A Brief History of Surabaya's Tramlines

Naamlooze Venotschaap Oost Java Stoomtram Maatschappij (NV. OJS) was formed in Holland, 7th June 1888, which consisted of several private company owners coming from Amsterdam, Graven’s hage, Rotterdam and several other cities in Holland. These company owners decided to set up an organization which consisted of a commissioner, a chairman, a director which was located in Surabaya, the head of the Dutch East Indies representative which was located in Semarang, and a couple of members. An organization was set up to ease the supervision of the company.

In terms of public transport, Surabaya lagged well behind Jakarta (formerly known as Batavia). Not until 1886 NV. OJS received a permission to open its first line which stretched from Surabaya’s main ship port, Oedjoeng to Wonokromo, around about 30 years after Batavia opened its steamtram line. The first 20 km line of NV. OJS was only as a mean of transport system for the traders who came from Madoera which travelled to Surabaya by a short ferry ride in order they can travel through the northern part of the city (Oedjoeng) to the southern part of the city (Wonokromo).

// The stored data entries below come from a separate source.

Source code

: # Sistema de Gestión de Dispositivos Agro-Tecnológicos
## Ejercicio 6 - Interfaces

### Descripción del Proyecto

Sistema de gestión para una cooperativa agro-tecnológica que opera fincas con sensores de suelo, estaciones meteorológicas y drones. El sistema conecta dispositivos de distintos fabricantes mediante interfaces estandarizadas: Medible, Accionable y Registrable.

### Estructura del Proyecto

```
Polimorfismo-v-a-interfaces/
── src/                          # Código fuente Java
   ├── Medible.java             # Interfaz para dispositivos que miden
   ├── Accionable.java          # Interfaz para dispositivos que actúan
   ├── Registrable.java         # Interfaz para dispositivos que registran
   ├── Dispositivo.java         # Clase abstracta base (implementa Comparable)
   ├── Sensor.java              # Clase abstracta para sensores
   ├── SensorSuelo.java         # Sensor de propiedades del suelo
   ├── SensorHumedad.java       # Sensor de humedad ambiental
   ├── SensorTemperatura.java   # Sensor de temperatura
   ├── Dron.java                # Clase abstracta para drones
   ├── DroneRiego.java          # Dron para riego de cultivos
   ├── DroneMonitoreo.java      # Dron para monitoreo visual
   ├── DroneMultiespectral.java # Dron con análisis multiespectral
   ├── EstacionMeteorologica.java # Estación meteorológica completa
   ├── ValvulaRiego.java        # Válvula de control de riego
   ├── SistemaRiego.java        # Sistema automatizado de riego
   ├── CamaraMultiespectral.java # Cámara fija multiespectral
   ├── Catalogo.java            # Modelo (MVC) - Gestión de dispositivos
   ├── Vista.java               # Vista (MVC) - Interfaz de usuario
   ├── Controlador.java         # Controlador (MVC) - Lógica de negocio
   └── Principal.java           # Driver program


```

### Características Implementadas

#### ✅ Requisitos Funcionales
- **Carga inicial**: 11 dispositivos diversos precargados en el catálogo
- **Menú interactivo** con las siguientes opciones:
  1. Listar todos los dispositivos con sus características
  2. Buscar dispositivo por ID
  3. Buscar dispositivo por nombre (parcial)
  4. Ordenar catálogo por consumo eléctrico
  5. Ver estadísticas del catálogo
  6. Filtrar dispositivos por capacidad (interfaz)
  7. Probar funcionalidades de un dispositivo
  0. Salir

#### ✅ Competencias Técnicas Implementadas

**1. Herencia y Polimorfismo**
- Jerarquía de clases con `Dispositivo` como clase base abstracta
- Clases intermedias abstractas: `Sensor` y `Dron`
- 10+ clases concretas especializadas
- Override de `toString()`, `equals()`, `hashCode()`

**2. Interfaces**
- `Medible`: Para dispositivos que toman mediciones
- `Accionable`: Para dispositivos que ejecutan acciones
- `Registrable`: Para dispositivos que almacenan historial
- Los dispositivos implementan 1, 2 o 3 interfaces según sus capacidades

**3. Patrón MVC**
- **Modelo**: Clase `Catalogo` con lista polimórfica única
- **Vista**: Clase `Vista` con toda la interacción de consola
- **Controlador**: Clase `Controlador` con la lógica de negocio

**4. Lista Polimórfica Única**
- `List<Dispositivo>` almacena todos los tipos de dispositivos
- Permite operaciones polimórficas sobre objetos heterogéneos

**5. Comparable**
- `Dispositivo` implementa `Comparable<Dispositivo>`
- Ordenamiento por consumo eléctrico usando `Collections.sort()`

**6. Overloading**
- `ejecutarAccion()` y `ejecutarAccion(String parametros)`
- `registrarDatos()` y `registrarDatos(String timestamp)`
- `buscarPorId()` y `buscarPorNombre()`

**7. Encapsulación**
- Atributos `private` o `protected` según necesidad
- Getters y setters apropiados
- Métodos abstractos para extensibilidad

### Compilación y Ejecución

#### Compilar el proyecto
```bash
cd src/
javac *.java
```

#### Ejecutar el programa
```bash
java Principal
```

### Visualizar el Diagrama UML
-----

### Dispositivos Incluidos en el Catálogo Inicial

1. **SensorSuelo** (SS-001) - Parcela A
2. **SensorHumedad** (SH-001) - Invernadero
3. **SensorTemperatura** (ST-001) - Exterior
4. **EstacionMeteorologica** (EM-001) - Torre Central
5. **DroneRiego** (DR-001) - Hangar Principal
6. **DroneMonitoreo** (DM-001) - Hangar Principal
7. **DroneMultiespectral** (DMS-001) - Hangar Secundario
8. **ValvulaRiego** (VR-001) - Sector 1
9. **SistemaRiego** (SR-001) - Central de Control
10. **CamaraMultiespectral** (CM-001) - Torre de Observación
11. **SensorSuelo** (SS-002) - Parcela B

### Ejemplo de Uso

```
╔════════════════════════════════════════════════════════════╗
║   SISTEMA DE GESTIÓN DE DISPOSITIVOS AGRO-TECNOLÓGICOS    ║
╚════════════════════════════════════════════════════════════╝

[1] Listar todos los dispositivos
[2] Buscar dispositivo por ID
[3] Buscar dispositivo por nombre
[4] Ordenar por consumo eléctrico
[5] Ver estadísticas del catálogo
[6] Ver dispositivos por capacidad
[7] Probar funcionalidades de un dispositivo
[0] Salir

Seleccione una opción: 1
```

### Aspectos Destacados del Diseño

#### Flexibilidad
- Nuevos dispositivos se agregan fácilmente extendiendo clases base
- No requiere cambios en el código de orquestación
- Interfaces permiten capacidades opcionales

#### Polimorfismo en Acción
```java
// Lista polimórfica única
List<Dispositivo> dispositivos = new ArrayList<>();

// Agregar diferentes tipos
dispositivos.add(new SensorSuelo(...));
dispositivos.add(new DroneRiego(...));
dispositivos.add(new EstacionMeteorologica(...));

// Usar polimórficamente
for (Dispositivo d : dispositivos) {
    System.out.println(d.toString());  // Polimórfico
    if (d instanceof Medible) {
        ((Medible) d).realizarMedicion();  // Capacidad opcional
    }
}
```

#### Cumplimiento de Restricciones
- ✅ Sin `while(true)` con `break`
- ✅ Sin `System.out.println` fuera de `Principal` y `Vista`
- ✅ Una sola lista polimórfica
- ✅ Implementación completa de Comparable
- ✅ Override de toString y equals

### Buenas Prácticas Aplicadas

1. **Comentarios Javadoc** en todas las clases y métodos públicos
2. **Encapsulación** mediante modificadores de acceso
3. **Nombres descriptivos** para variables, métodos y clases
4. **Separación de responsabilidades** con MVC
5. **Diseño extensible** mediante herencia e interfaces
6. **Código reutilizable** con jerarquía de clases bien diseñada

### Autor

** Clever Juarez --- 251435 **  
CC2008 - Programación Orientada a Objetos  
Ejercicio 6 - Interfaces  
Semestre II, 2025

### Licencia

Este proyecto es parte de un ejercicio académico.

Only the first eight kilometers passed through the city and its frequency was only every half an hour. Not long after, NV. OJS extended its line from Wonokromo to Sepandjang, Krian which then Modjokerto.

An OJS Steamtram passes through Passar Bessar Weg (now Jalan Pahlawan) during its early years of operation in 1880. Notice that it used a steamtram locomotive, one of OJS no.1 - 12 series, the earliest steamtram locomotives that were bought by NV. OJS from Backer & Rueb Machineworks in Breda, Netherlands. These steamtram locomotives had the wheel configuration of 0-4-0Tr. Photo courtesy of KITLV Leiden University.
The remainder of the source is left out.